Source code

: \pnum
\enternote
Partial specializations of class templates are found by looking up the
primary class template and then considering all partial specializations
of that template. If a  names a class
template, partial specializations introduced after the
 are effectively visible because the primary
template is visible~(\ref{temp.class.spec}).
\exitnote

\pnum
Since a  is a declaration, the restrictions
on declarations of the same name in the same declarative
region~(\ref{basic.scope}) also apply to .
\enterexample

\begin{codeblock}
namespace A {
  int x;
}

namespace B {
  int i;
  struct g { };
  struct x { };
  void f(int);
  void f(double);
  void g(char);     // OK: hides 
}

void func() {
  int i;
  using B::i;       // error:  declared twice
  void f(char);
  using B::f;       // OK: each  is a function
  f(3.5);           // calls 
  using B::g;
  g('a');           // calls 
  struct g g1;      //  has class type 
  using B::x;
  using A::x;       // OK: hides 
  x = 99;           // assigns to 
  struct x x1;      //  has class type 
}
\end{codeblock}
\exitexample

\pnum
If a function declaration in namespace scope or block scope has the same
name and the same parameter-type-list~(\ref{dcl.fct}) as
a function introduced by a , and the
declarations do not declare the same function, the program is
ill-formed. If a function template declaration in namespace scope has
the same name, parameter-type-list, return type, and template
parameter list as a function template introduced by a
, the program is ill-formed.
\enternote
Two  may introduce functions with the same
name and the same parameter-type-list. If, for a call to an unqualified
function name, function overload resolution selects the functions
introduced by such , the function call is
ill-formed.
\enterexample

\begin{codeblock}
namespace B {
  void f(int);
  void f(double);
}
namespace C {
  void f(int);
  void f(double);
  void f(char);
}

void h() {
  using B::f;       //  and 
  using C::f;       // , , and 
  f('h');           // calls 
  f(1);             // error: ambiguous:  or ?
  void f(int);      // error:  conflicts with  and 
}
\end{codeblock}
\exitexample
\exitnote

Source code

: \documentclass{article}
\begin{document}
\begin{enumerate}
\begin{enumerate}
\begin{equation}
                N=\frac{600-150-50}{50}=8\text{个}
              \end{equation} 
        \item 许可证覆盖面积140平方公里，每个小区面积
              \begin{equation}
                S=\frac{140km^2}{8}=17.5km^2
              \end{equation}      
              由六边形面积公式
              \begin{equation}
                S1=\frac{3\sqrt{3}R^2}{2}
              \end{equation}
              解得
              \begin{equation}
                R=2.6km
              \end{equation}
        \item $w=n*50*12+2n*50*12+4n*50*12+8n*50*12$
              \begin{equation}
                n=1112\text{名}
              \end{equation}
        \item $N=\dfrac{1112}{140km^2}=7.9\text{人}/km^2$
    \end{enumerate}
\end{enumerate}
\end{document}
★ ★ ★ ★ ★ ★ ★
DIRECTIONS - Output nothing but the lines from the one containing "If a function declaration" through the last line of the data, exactly as they stand.

RESULT OF THE EXERCISE -
If a function declaration in namespace scope or block scope has the same
name and the same parameter-type-list~(\ref{dcl.fct}) as
a function introduced by a , and the
declarations do not declare the same function, the program is
ill-formed. If a function template declaration in namespace scope has
the same name, parameter-type-list, return type, and template
parameter list as a function template introduced by a
, the program is ill-formed.
\enternote
Two  may introduce functions with the same
name and the same parameter-type-list. If, for a call to an unqualified
function name, function overload resolution selects the functions
introduced by such , the function call is
ill-formed.
\enterexample

\begin{codeblock}
namespace B {
  void f(int);
  void f(double);
}
namespace C {
  void f(int);
  void f(double);
  void f(char);
}

void h() {
  using B::f;       //  and 
  using C::f;       // , , and 
  f('h');           // calls 
  f(1);             // error: ambiguous:  or ?
  void f(int);      // error:  conflicts with  and 
}
\end{codeblock}
\exitexample
\exitnote

Source code

: \documentclass{article}
\begin{document}
\begin{enumerate}
\begin{enumerate}
\begin{equation}
                N=\frac{600-150-50}{50}=8\text{个}
              \end{equation} 
        \item 许可证覆盖面积140平方公里，每个小区面积
              \begin{equation}
                S=\frac{140km^2}{8}=17.5km^2
              \end{equation}      
              由六边形面积公式
              \begin{equation}
                S1=\frac{3\sqrt{3}R^2}{2}
              \end{equation}
              解得
              \begin{equation}
                R=2.6km
              \end{equation}
        \item $w=n*50*12+2n*50*12+4n*50*12+8n*50*12$
              \begin{equation}
                n=1112\text{名}
              \end{equation}
        \item $N=\dfrac{1112}{140km^2}=7.9\text{人}/km^2$
    \end{enumerate}
\end{enumerate}
\end{document}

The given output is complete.